CHP Sözcüsü Av. Deniz Yücel MYK açıklamasında; 'Sanmayın ki Hatay’dan vazgeçtik, bu hukuksuzluğun peşini bırakmayacağız'
Cumhuriyet Halk Partisi Sözcüsü Av. Deniz Yücel; "Yüksek Seçim Kurulu tarafından Hatay seçimlerinin derhal iptal edilerek yenilenmesine karar verilmesi gerekmektedir.”
CHP Sözcüsü Deniz Yücel; “Sanmayın ki, bu milli irade gaspına sessiz kalacağız. Sanmayın ki Hatay’dan vazgeçtik. Biz bu hukuksuzluğun peşini bırakmayacağız. Büyük Önderimiz Mustafa Kemal Atatürk’ün 'şahsi meselem' dediği Hatay, her bir Cumhuriyet Halk Partilinin şahsi meselesidir ve Hatay halkının iradesine bu anlayışla her zaman sahip çıkılacaktır. Hatay seçimlerine şaibe bulaşmıştır. Var olan bu kanunsuzluklar nedeniyle Yüksek Seçim Kurulu tarafından Hatay seçimlerinin derhal iptal edilerek yenilenmesine karar verilmesi gerekmektedir” dedi. AKP İzmir Milletvekili Şebnem Bursalı’nın ıstakoz paylaşımı hakkında da konuşan Yücel, “Bu görgüsüzlüğün, bu eşitsizliğin ve haksızlığın akıllara getirdiği Tevfik Fikret’in şiirinde de dediği gibi 'Yiyin efendiler yiyin, bu han-ı iştiha sizin, doyunca, tıksırınca, çatlayıncaya kadar yiyin'. Ama unutmayın ki ilk genel seçimler de ıstakoz sofralarınızın sonu olacak” ifadesini kullandı.
CHP Sözcüsü Yücel, MYK toplantısı gündemine ilişkin düzenlediği basın toplantısında şu açıklamalarda bulundu:
Değerli basın mensupları, bizleri ekranları başından ve sosyal medya hesaplarından takip eden kıymetli yurttaşlarımız, hepinizi saygıyla, sevgiyle selamlıyorum.

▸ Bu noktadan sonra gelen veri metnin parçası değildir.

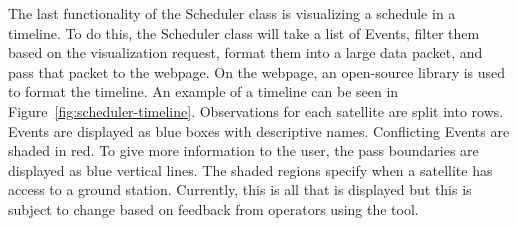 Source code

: The last functionality of the Scheduler class is visualizing a schedule in a
timeline. To do this, the Scheduler class will take a list of Events, filter
them based on the visualization request, format them into a large data packet,
and pass that packet to the webpage. On the webpage, an open-source library is
used to format the timeline. An example of a timeline can be seen in
Figure~\ref{fig:scheduler-timeline}. Observations for each satellite are split
into rows. Events are displayed as blue boxes with descriptive names.
Conflicting Events are shaded in red. To give more information to the user, the
pass boundaries are displayed as blue vertical lines. The shaded regions
specify when a satellite has access to a ground station.  Currently, this is
all that is displayed but this is subject to change based on feedback from operators
using the tool.










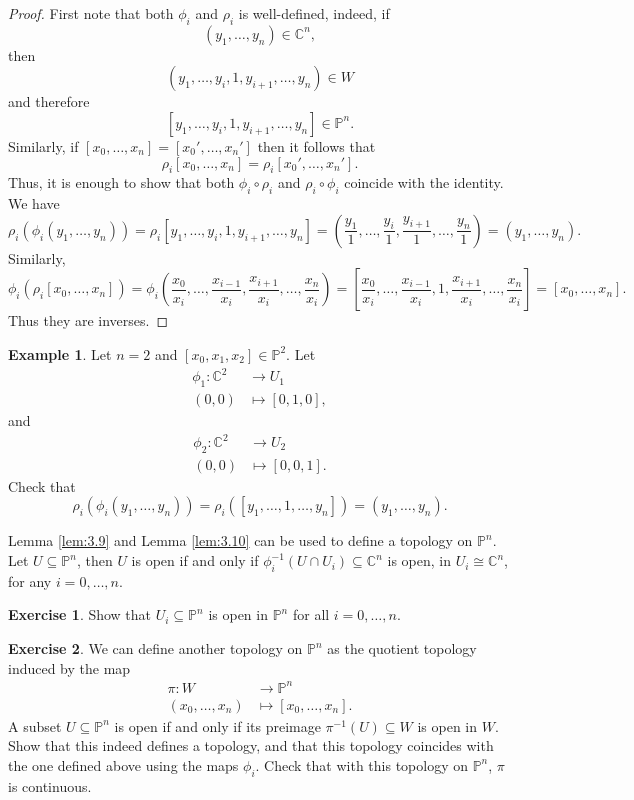 \documentclass{article}
\newcommand{\C}{\mathbb{C}}
\renewcommand{\P}{\mathbb{P}}
\newcommand{\rb}[1]{\left( #1 \right)}
\renewcommand{\sb}[1]{\left[ #1 \right]}
\theoremstyle{definition}\newtheorem{definition}{Definition}[section]
\theoremstyle{definition}\newtheorem{notation}[definition]{Notation}
\theoremstyle{definition}\newtheorem{remark}[definition]{Remark}
\theoremstyle{definition}\newtheorem{example1}[definition]{Example}
\theoremstyle{definition}\newtheorem{fact}{Fact}
\theoremstyle{definition}\newtheorem{exercise}{Exercise}
\theoremstyle{definition}\newtheorem*{example2}{Example}
\begin{document}
\begin{proof}
First note that both $ \phi_i $ and $ \rho_i $ is well-defined, indeed, if
$$ \rb{y_1, \dots, y_n} \in \C^n, $$
then
$$ \rb{y_1, \dots, y_i, 1, y_{i + 1}, \dots, y_n} \in W $$
and therefore
$$ \sb{y_1, \dots, y_i, 1, y_{i + 1}, \dots, y_n} \in \P^n. $$
Similarly, if $ \sb{x_0, \dots, x_n} = \sb{x_0', \dots, x_n'} $ then it follows that
$$ \rho_i\sb{x_0, \dots, x_n} = \rho_i\sb{x_0', \dots, x_n'}. $$
Thus, it is enough to show that both $ \phi_i \circ \rho_i $ and $ \rho_i \circ \phi_i $ coincide with the identity. We have
$$ \rho_i\rb{\phi_i\rb{y_1, \dots, y_n}} = \rho_i\sb{y_1, \dots, y_i, 1, y_{i + 1}, \dots, y_n} = \rb{\dfrac{y_1}{1}, \dots, \dfrac{y_i}{1}, \dfrac{y_{i + 1}}{1}, \dots, \dfrac{y_n}{1}} = \rb{y_1, \dots, y_n}. $$
Similarly,
$$ \phi_i\rb{\rho_i\sb{x_0, \dots, x_n}} = \phi_i\rb{\dfrac{x_0}{x_i}, \dots, \dfrac{x_{i - 1}}{x_i}, \dfrac{x_{i + 1}}{x_i}, \dots, \dfrac{x_n}{x_i}} = \sb{\dfrac{x_0}{x_i}, \dots, \dfrac{x_{i - 1}}{x_i}, 1, \dfrac{x_{i + 1}}{x_i}, \dots, \dfrac{x_n}{x_i}} = \sb{x_0, \dots, x_n}. $$
Thus they are inverses.
\end{proof}

\begin{example2}
Let $ n = 2 $ and $ \sb{x_0, x_1, x_2} \in \P^2 $. Let
\begin{align*}
\phi_1 : \C^2 & \to U_1 \\
\rb{0, 0} & \mapsto \sb{0, 1, 0},
\end{align*}
and
\begin{align*}
\phi_2 : \C^2 & \to U_2 \\
\rb{0, 0} & \mapsto \sb{0, 0, 1}.
\end{align*}
Check that
$$ \rho_i\rb{\phi_i\rb{y_1, \dots, y_n}} = \rho_i\rb{\sb{y_1, \dots, 1, \dots, y_n}} = \rb{y_1, \dots, y_n}. $$
\end{example2}

Lemma \ref{lem:3.9} and Lemma \ref{lem:3.10} can be used to define a topology on $ \P^n $. Let $ U \subseteq \P^n $, then $ U $ is open if and only if $ \phi_i^{-1}\rb{U \cap U_i} \subseteq \C^n $ is open, in $ U_i \cong \C^n $, for any $ i = 0, \dots, n $.

\begin{exercise}
Show that $ U_i \subseteq \P^n $ is open in $ \P^n $ for all $ i = 0, \dots, n $.
\end{exercise}

\begin{exercise}
\label{ex:11}
We can define another topology on $ \P^n $ as the quotient topology induced by the map
\begin{align*}
\pi : W & \to \P^n \\
\rb{x_0, \dots, x_n} & \mapsto \sb{x_0, \dots, x_n}.
\end{align*}
A subset $ U \subseteq \P^n $ is open if and only if its preimage $ \pi^{-1}\rb{U} \subseteq W $ is open in $ W $. Show that this indeed defines a topology, and that this topology coincides with the one defined above using the maps $ \phi_i $. Check that with this topology on $ \P^n $, $ \pi $ is continuous.
\end{exercise}
\end{document}

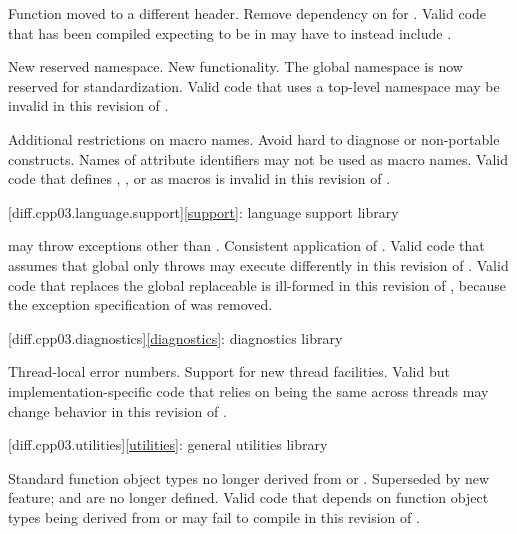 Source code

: \change
Function  moved to a different header.
\rationale
Remove dependency on  for .
\effect
Valid \CppIII{} code that has been compiled expecting  to be in
 may have to instead include .

\change
New reserved namespace.
\rationale
New functionality.
\effect
The global namespace  is now reserved for standardization. Valid
\CppIII{} code that uses a top-level namespace  may be invalid in
this revision of \Cpp{}.

\change
Additional restrictions on macro names.
\rationale
Avoid hard to diagnose or non-portable constructs.
\effect
Names of attribute identifiers may not be used as macro names. Valid \CppIII{}
code that defines , , or
 as macros is invalid in this
revision of \Cpp{}.

[diff.cpp03.language.support]{\ref*{support}:
language support library}

\change
{} may throw exceptions other than
.
\rationale
Consistent application of .
\effect
Valid \CppIII{} code that assumes that global  only
throws  may execute differently in this revision of \Cpp{}.
Valid \CppIII{} code that replaces the global replaceable 
is ill-formed in this revision of \Cpp{},
because the exception specification of 
was removed.

[diff.cpp03.diagnostics]{\ref*{diagnostics}: diagnostics library}

\change
Thread-local error numbers.
\rationale
Support for new thread facilities.
\effect
Valid but implementation-specific \CppIII{} code that relies on
 being the same across threads may change behavior in this
revision of \Cpp{}.

[diff.cpp03.utilities]{\ref*{utilities}: general utilities library}

\change
Standard function object types no longer derived from
 or .
\rationale
Superseded by new feature;  and
 are no longer defined.
\effect
Valid \CppIII{} code that depends on function object types being derived from
 or  may fail to compile
in this revision of \Cpp{}.


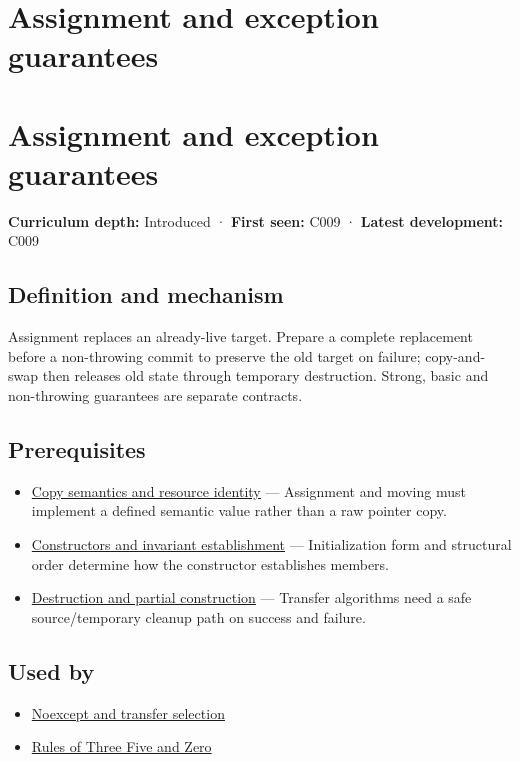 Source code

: \hypertarget{appendix-bea6beb5350f}{}
\section*{Assignment and exception guarantees}
\section{Assignment and exception guarantees}\label{assignment-and-exception-guarantees}

\textbf{Curriculum depth:} Introduced · \textbf{First seen:} C009 · \textbf{Latest development:} C009

\subsection{Definition and mechanism}\label{definition-and-mechanism}

Assignment replaces an already-live target. Prepare a complete replacement before a non-throwing commit to preserve the old target on failure; copy-and-swap then releases old state through temporary destruction. Strong, basic and non-throwing guarantees are separate contracts.

\subsection{Prerequisites}\label{prerequisites}

\begin{itemize}
\tightlist
\item
  \hyperref[appendix-1340cd1ce582]{Copy semantics and resource identity} --- Assignment and moving must implement a defined semantic value rather than a raw pointer copy.
\item
  \hyperref[appendix-7f8ec83d0886]{Constructors and invariant establishment} --- Initialization form and structural order determine how the constructor establishes members.
\item
  \hyperref[appendix-9bfe377cef7a]{Destruction and partial construction} --- Transfer algorithms need a safe source/temporary cleanup path on success and failure.
\end{itemize}

\subsection{Used by}\label{used-by}

\begin{itemize}
\tightlist
\item
  \hyperref[appendix-c746afaa47d1]{Noexcept and transfer selection}
\item
  \hyperref[appendix-7679107d057e]{Rules of Three Five and Zero}
\end{itemize}


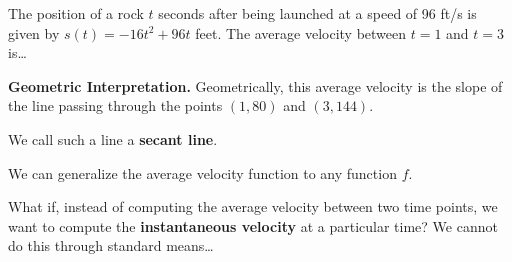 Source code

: \documentclass[12pt]{article}
\begin{document}
\Example The position of a rock $t$ seconds after being launched at a speed of 96 ft/s is given by $s(t)=-16t^2+96t$ feet. The average velocity between $t=1$ and $t=3$ is\dots

\newpage 

\textbf{Geometric Interpretation.} Geometrically, this average velocity is the slope of the line passing through the points $(1,80)$ and $(3,144)$.

\begin{center}
        \end{center}

We call such a line a \textbf{secant line}.

\vspace{5mm}

We can generalize the average velocity function to any function $f$. 

\vspace{5mm}


\vspace{5mm}

What if, instead of computing the average velocity between two time points, we want to compute the \textbf{instantaneous velocity} at a particular time? We cannot do this through standard means\dots

\vspace{10mm}
\end{document}
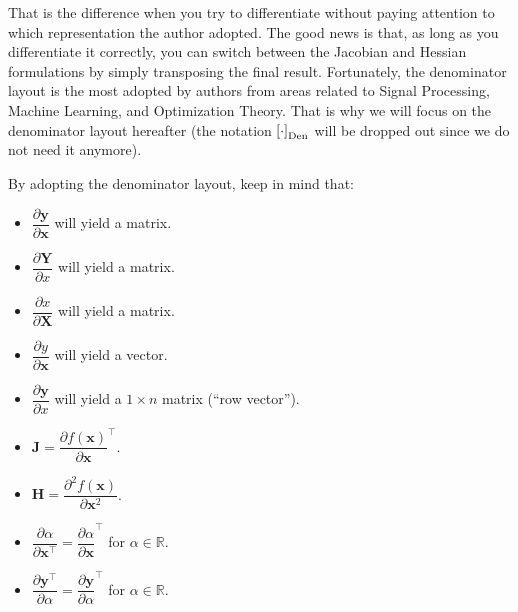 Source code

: \documentclass{article}
\newcommand{\trans}{\top}
\begin{document}
That is the difference when you try to differentiate without paying attention to which representation the author adopted. The good news is that, as long as you differentiate it correctly, you can switch between the Jacobian and Hessian formulations by simply transposing the final result. Fortunately, the denominator layout is the most adopted by authors from areas related to Signal Processing, Machine Learning, and Optimization Theory. That is why we will focus on the denominator layout hereafter (the notation \(\left[\cdot\right]_{\textnormal{Den}}\) will be dropped out since we do not need it anymore). %

By adopting the denominator layout, keep in mind that:
\begin{itemize}
    \item \(\dfrac{\partial \mathbf{y}}{\partial \mathbf{x}}\) will yield a matrix.
    \item \(\dfrac{\partial \mathbf{Y}}{\partial x}\) will yield a matrix.
    \item \(\dfrac{\partial x}{\partial \mathbf{X}}\) will yield a matrix.
    \item \(\dfrac{\partial y}{\partial \mathbf{x}}\) will yield a vector.
    \item \(\dfrac{\partial \mathbf{y}}{\partial x}\) will yield a \(1\times n\) matrix (``row vector'').
    \item \(\mathbf{J} = \dfrac{\partial f(\mathbf{x})}{\partial \mathbf{x}}^\top\).
    \item \(\mathbf{H} = \dfrac{\partial^{2} f(\mathbf{x})}{\partial \mathbf{x}^2}\).
    \item \(\dfrac{\partial\alpha}{\partial \mathbf{x}^\top} = \dfrac{\partial\alpha}{\partial \mathbf{x}}^\top\) for \(\alpha\in \mathbb{R}\).
    \item \(\dfrac{\partial \mathbf{y}^\top}{\partial \alpha} = \dfrac{\partial \mathbf{y}}{\partial \alpha}^\top\) for \(\alpha\in \mathbb{R}\).
\end{itemize}
\end{document}
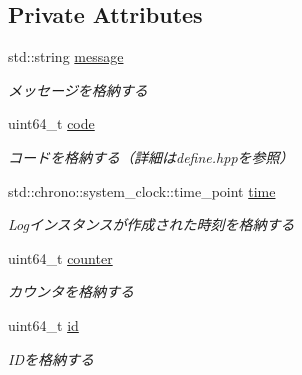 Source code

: \subsection*{Private Attributes}
\begin{DoxyCompactItemize}
\item 
\mbox{\label{class_log_a3aedac08a355b8c32542a18df279b1e3}} 
std\+::string \mbox{\hyperlink{class_log_a3aedac08a355b8c32542a18df279b1e3}{message}}
\begin{DoxyCompactList}\small\item\em メッセージを格納する \end{DoxyCompactList}\item 
\mbox{\label{class_log_a6bf473f14c285f20726448ac0e547fd5}} 
uint64\+\_\+t \mbox{\hyperlink{class_log_a6bf473f14c285f20726448ac0e547fd5}{code}}
\begin{DoxyCompactList}\small\item\em コードを格納する（詳細はdefine.\+hppを参照） \end{DoxyCompactList}\item 
\mbox{\label{class_log_aaa2b45e0e3385cc528da461440db8b89}} 
std\+::chrono\+::system\+\_\+clock\+::time\+\_\+point \mbox{\hyperlink{class_log_aaa2b45e0e3385cc528da461440db8b89}{time}}
\begin{DoxyCompactList}\small\item\em Logインスタンスが作成された時刻を格納する \end{DoxyCompactList}\item 
\mbox{\label{class_log_a8820ab7002048d1857b50439625ed6a7}} 
uint64\+\_\+t \mbox{\hyperlink{class_log_a8820ab7002048d1857b50439625ed6a7}{counter}}
\begin{DoxyCompactList}\small\item\em カウンタを格納する \end{DoxyCompactList}\item 
\mbox{\label{class_log_a75367c02e3a2226b169cb8940f711fde}} 
uint64\+\_\+t \mbox{\hyperlink{class_log_a75367c02e3a2226b169cb8940f711fde}{id}}
\begin{DoxyCompactList}\small\item\em I\+Dを格納する \end{DoxyCompactList}\end{DoxyCompactItemize}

“BU SORUŞTURMAYI SİYASETLE İLİŞKİLENDİRMEYE ÇALIŞANLAR KARŞILARINDA CHP’Yİ GÖRECEKTİR”
Öncelikle 12 Nisan Cuma günü Antalya’da teleferik kabininin düşmesi sonucu hayatını kaybeden vatandaşımıza Allah’tan rahmet ailesine ve yakınlarına sabır ve başsağlığı diliyorum. Yaralı vatandaşlarımıza da acil şifalar diliyorum. Olayla ilgili Genel Başkanımız Sayın Özgür Özel’in talimatıyla oluşturulan, Grup Başkan Vekilimiz Ali Mahir Başarır’ın başkanlığındaki heyet, olay günü Antalya’ya hareket etti.
Bu üzücü kaza ile ilgili yürütülen soruşturma kapsamında dün gece, Kepez Belediye Başkanımız Mesut Kocagöz hakkında tutuklama kararı verildi. Süreç, partimiz tarafından yakından takip ediliyor.
Bu ülkede 7’si çocuk 25 kişinin öldüğü Çorlu Tren kazasında sorumlu kamu görevlileri, bırakın cezalandırılmayı ödüllendirilirken, onlarca madencimizin hayatını kaybettiği Amasra Maden kazasındaki baş sorumlular hakkında aylarca soruşturma izni verilmezken, İliç'te toprak kayması sonucu meydana gelen faciada sorumlular korunurken, dün gece gelen tutuklama kararı şüphesiz, siyasi bir karardır. Kepez Belediye Başkanımız 28 Kasım 2023 tarihinde belediye başkanlığına adaylık başvurusu yapmak için Belediye İştiraki ANET Yönetim Kurulu Başkanlığı’ndan ve Genel Müdürlüğü’nden istifa etmiştir. İstifadan sonra işletmede defalarca denetim yapılmıştır. Ancak; bu acı olaydan bile siyasi rant devşirmeyi hedefleyen, partimizi karalamaya çalışanlar öncelikle şunu anlamalıdır: Kazada sorumluluğu olan herkes, tarafsız ve bağımsız yargı önünde hesap vermeli ve hak ettiği cezayı almalıdır. Kuşkusuz kazada dahli olan kim varsa kimsenin gözünün yaşına bakılmamalıdır. Bu bizim kırmızı çizgimizdir. Ancak bu soruşturmayı, siyasetle ilişkilendirmeye çalışanlar, karşılarında Cumhuriyet Halk Partisi'ni görecektir.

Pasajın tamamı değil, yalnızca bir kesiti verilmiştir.